Another epic pop culture saga reaches its climax as A&E announces Wahlburgers is coming to an end

Another epic pop culture saga reaches its climax as A&E announces Wahlburgers is coming to an end
Photo: A&E

2019 has proven to be a truly tumultuous time for many of the most potent pop culture forces operating in our world, with the Avengers reaching their Endgame, Game Of Thrones soon declaring its winner, and now, per THR, the coming of news that A&E’s saga of familial strife, celebrity success, and much-discussed beef packaging, Wahlburgers, is finally reaching the end of its long and winding road after a scant 10 seasons on the air. The reality series—for those who’ve been living outside the easily bask-able glow of its majesty for the last half-decade or so—recounts the rise, and fall, but mostly rise of the restaurant fortunes of Mark, Donnie, and [Third Wahlberg Brother Remember To Look Up Name And Add Back Here] Wahlberg, as they attempt to forge a path to beefy success with nothing but the massive, completely unreasonable celebrity and bankroll of actor Mark Wahlberg in order to keep themselves afloat.
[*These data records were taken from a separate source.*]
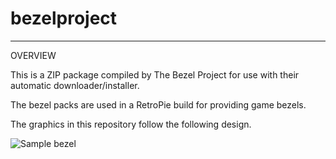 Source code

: # bezelproject

-------
OVERVIEW

This is a ZIP package compiled by The Bezel Project for use with their automatic downloader/installer.

The bezel packs are used in a RetroPie build for providing game bezels.

The graphics in this repository follow the following design.

![Sample bezel](https://github.com/thebezelproject/bezelproject-PSX/blob/master/retroarch/overlay/GameBezels/PSX/A%20Bug's%20Life%20(USA).png?raw=true)
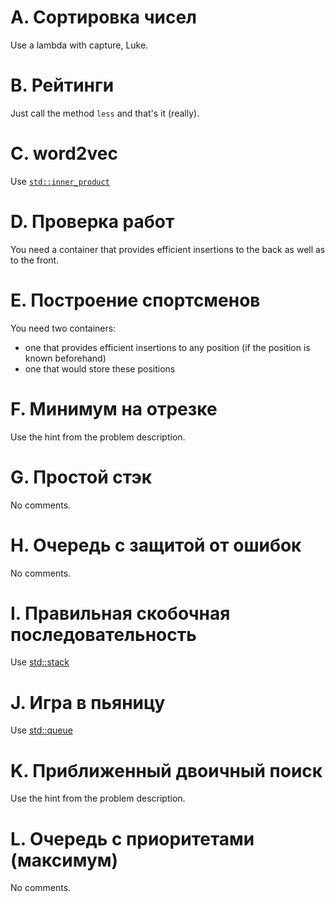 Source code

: # **A. Сортировка чисел**
Use a lambda with capture, Luke.

# B. Рейтинги
Just call the method `less` and that's it (really).

# C. word2vec
Use [`std::inner_product`](https://en.cppreference.com/w/cpp/algorithm/inner_product)

# **D. Проверка работ**
You need a container that provides efficient insertions to the back as well as to the front.

# E. Построение спортсменов
You need two containers:
- one that provides efficient insertions to any position (if the position is known beforehand)
- one that would store these positions

# **F. Минимум на отрезке**
Use the hint from the problem description.

# G. Простой стэк
No comments.

# H. Очередь с защитой от ошибок
No comments.

# **I. Правильная скобочная последовательность**
Use [std::stack](https://en.cppreference.com/w/cpp/container/stack)

# **J. Игра в пьяницу**
Use [std::queue](https://en.cppreference.com/w/cpp/container/queue)

# **K. Приближенный двоичный поиск**
Use the hint from the problem description.

# **L. Очередь с приоритетами (максимум)**
No comments.
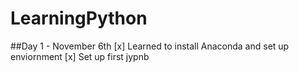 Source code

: # LearningPython

##Day 1 - November 6th
[x] Learned to install Anaconda and set up enviornment
[x] Set up first jypnb 


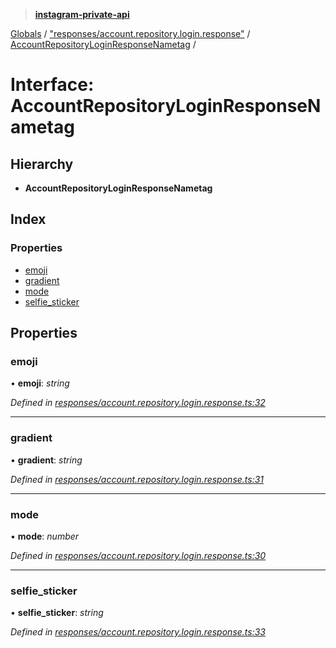 > **[instagram-private-api](../README.md)**

[Globals](../globals.md) / ["responses/account.repository.login.response"](../modules/_responses_account_repository_login_response_.md) / [AccountRepositoryLoginResponseNametag](_responses_account_repository_login_response_.accountrepositoryloginresponsenametag.md) /

# Interface: AccountRepositoryLoginResponseNametag

## Hierarchy

* **AccountRepositoryLoginResponseNametag**

## Index

### Properties

* [emoji](_responses_account_repository_login_response_.accountrepositoryloginresponsenametag.md#emoji)
* [gradient](_responses_account_repository_login_response_.accountrepositoryloginresponsenametag.md#gradient)
* [mode](_responses_account_repository_login_response_.accountrepositoryloginresponsenametag.md#mode)
* [selfie_sticker](_responses_account_repository_login_response_.accountrepositoryloginresponsenametag.md#selfie_sticker)

## Properties

###  emoji

• **emoji**: *string*

*Defined in [responses/account.repository.login.response.ts:32](https://github.com/Nerixyz/instagram-private-api/blob/e5037ee/src/responses/account.repository.login.response.ts#L32)*

___

###  gradient

• **gradient**: *string*

*Defined in [responses/account.repository.login.response.ts:31](https://github.com/Nerixyz/instagram-private-api/blob/e5037ee/src/responses/account.repository.login.response.ts#L31)*

___

###  mode

• **mode**: *number*

*Defined in [responses/account.repository.login.response.ts:30](https://github.com/Nerixyz/instagram-private-api/blob/e5037ee/src/responses/account.repository.login.response.ts#L30)*

___

###  selfie_sticker

• **selfie_sticker**: *string*

*Defined in [responses/account.repository.login.response.ts:33](https://github.com/Nerixyz/instagram-private-api/blob/e5037ee/src/responses/account.repository.login.response.ts#L33)* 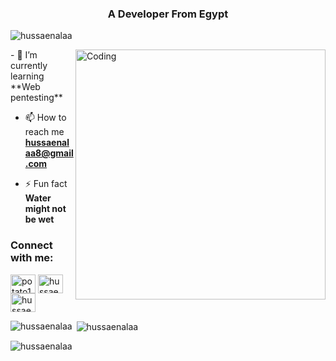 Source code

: <h3 align="center">A Developer From Egypt</h3>

<p align="left"> <img src="https://komarev.com/ghpvc/?username=hussaenalaa&label=Profile%20views&color=0e75b6&style=flat" alt="hussaenalaa" /> </p>
<img align="right" alt="Coding" width="400" src="https://i.pinimg.com/originals/f7/08/c5/f708c54c6b014940f54ba8d43f51cdfb.jpg"/>
- 🌱 I’m currently learning **Web pentesting**

- 📫 How to reach me **hussaenalaa8@gmail.com**

- ⚡ Fun fact **Water might not be wet**

<h3 align="left">Connect with me:</h3>
<p align="left">
<a href="https://www.codechef.com/users/potato121" target="blank"><img align="center" src="https://cdn.jsdelivr.net/npm/simple-icons@3.1.0/icons/codechef.svg" alt="potato121" height="30" width="40" /></a>
<a href="https://www.hackerrank.com/hussaen alaa" target="blank"><img align="center" src="https://raw.githubusercontent.com/rahuldkjain/github-profile-readme-generator/master/src/images/icons/Social/hackerrank.svg" alt="hussaen alaa" height="30" width="40" /></a>
<a href="https://codeforces.com/profile/hussaenalaa" target="blank"><img align="center" src="https://raw.githubusercontent.com/rahuldkjain/github-profile-readme-generator/master/src/images/icons/Social/codeforces.svg" alt="hussaenalaa" height="30" width="40" /></a>
</p>

<p><img align="left" src="https://github-readme-stats.vercel.app/api/top-langs?username=hussaenalaa&show_icons=true&locale=en&layout=compact" alt="hussaenalaa" /></p>

<p>&nbsp;<img align="center" src="https://github-readme-stats.vercel.app/api?username=hussaenalaa&show_icons=true&locale=en" alt="hussaenalaa" /></p>

<p><img align="center" src="https://github-readme-streak-stats.herokuapp.com/?user=hussaenalaa&" alt="hussaenalaa" /></p>
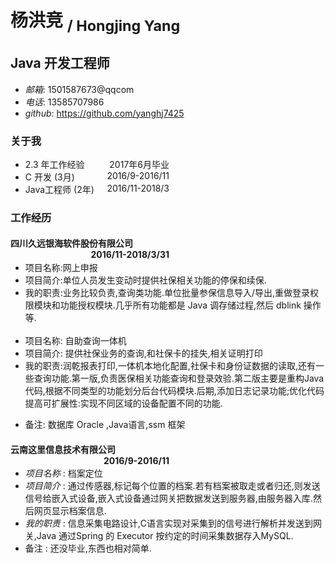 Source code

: 
<style>
.s-right{
    float:right;
    margin-right:250px
}
</style>
# 杨洪竞 <sub>/ Hongjing Yang</sub>

## Java 开发工程师
 - *邮箱*: 1501587673@qqcom
 - *电话*: 13585707986
 - *github*: https://github.com/yanghj7425

### 关于我

  <ul>
    <li>
       2.3 年工作经验  <span class="s-right">2017年6月毕业</span>
    </li>
    <li>
        C 开发 (3月)<span class="s-right">2016/9-2016/11</span>
    </li>
    <li>
        Java工程师 (2年) <span class="s-right">2016/11-2018/3</span>
    </li>
  </ul>

 ### 工作经历


 #### 四川久远银海软件股份有限公司 <span class="s-right">2016/11-2018/3/31</span>


  <ul>
    <li>
        项目名称:网上申报
    </li>
    <li>
        项目简介:单位人员发生变动时提供社保相关功能的停保和续保.
    </li>
    <li>
        我的职责:业务比较负责,查询类功能.单位批量参保信息导入/导出,重做登录权限模块和功能授权模块.几乎所有功能都是 Java 调存储过程,然后 dblink 操作等.
    </li>
    <br>
    <li>
       项目名称: 自助查询一体机
    </li>
    <li>
       项目简介: 提供社保业务的查询,和社保卡的挂失,相关证明打印
    </li>
    <li>
        我的职责:润乾报表打印,一体机本地化配置,社保卡和身份证数据的读取,还有一些查询功能.第一版,负责医保相关功能查询和登录效验.第二版主要是重构Java代码,根据不同类型的功能划分后台代码模块.后期,添加日志记录功能;优化代码提高可扩展性:实现不同区域的设备配置不同的功能.
    </li>
  </ul>

  - 备注: 数据库 Oracle ,Java语言,ssm 框架


 #### 云南这里信息技术有限公司 <span class="s-right">2016/9-2016/11</span>
 - *项目名称* : 档案定位
 - *项目简介* : 通过传感器,标记每个位置的档案.若有档案被取走或者归还,则发送信号给嵌入式设备,嵌入式设备通过网关把数据发送到服务器,由服务器入库.然后网页显示档案信息.
 - *我的职责* : 信息采集电路设计,C语言实现对采集到的信号进行解析并发送到网关,Java 通过Spring 的 Executor 按约定的时间采集数据存入MySQL.
 - 备注 : 还没毕业,东西也相对简单.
But just as a candle can only burn so long—no matter how many New Kids On The Block cameos it ends up bringing in—so, too, can the storyteller’s loom only weave so much tapestry from wool this fine. After all, now that Mark and [The Other One, Insert Here, I Think His Name Might Be Gergen?] are busy shoving their beefy deliveries into the gullets of America’s troops, courtesy of a new army base supplier deal—and Donnie is “risking it all” to open a new Wahlburgers location in his hometown—how much more drama can we squeeze out of even this juiciest of beef? At this point, it seems unlikely that anything could bring these brothers down, ensuring that the meteoric rise of Mark, Donnie, and [Eggs Milk Bread Pizza Rolls Wahlbergs Brand Pre-Packaged Beef Cat Food] Wahlberg shall be eternally writ across the very stars themselves. Just, uh, not on A&E.

(Also: We kid restaurateur Paul Wahlberg, but really, if there’s one through-line from the unscripted series’ 10-season run, it’s the idea that having Mark Wahlberg as your brother would be utterly demoralizing and fucked up.)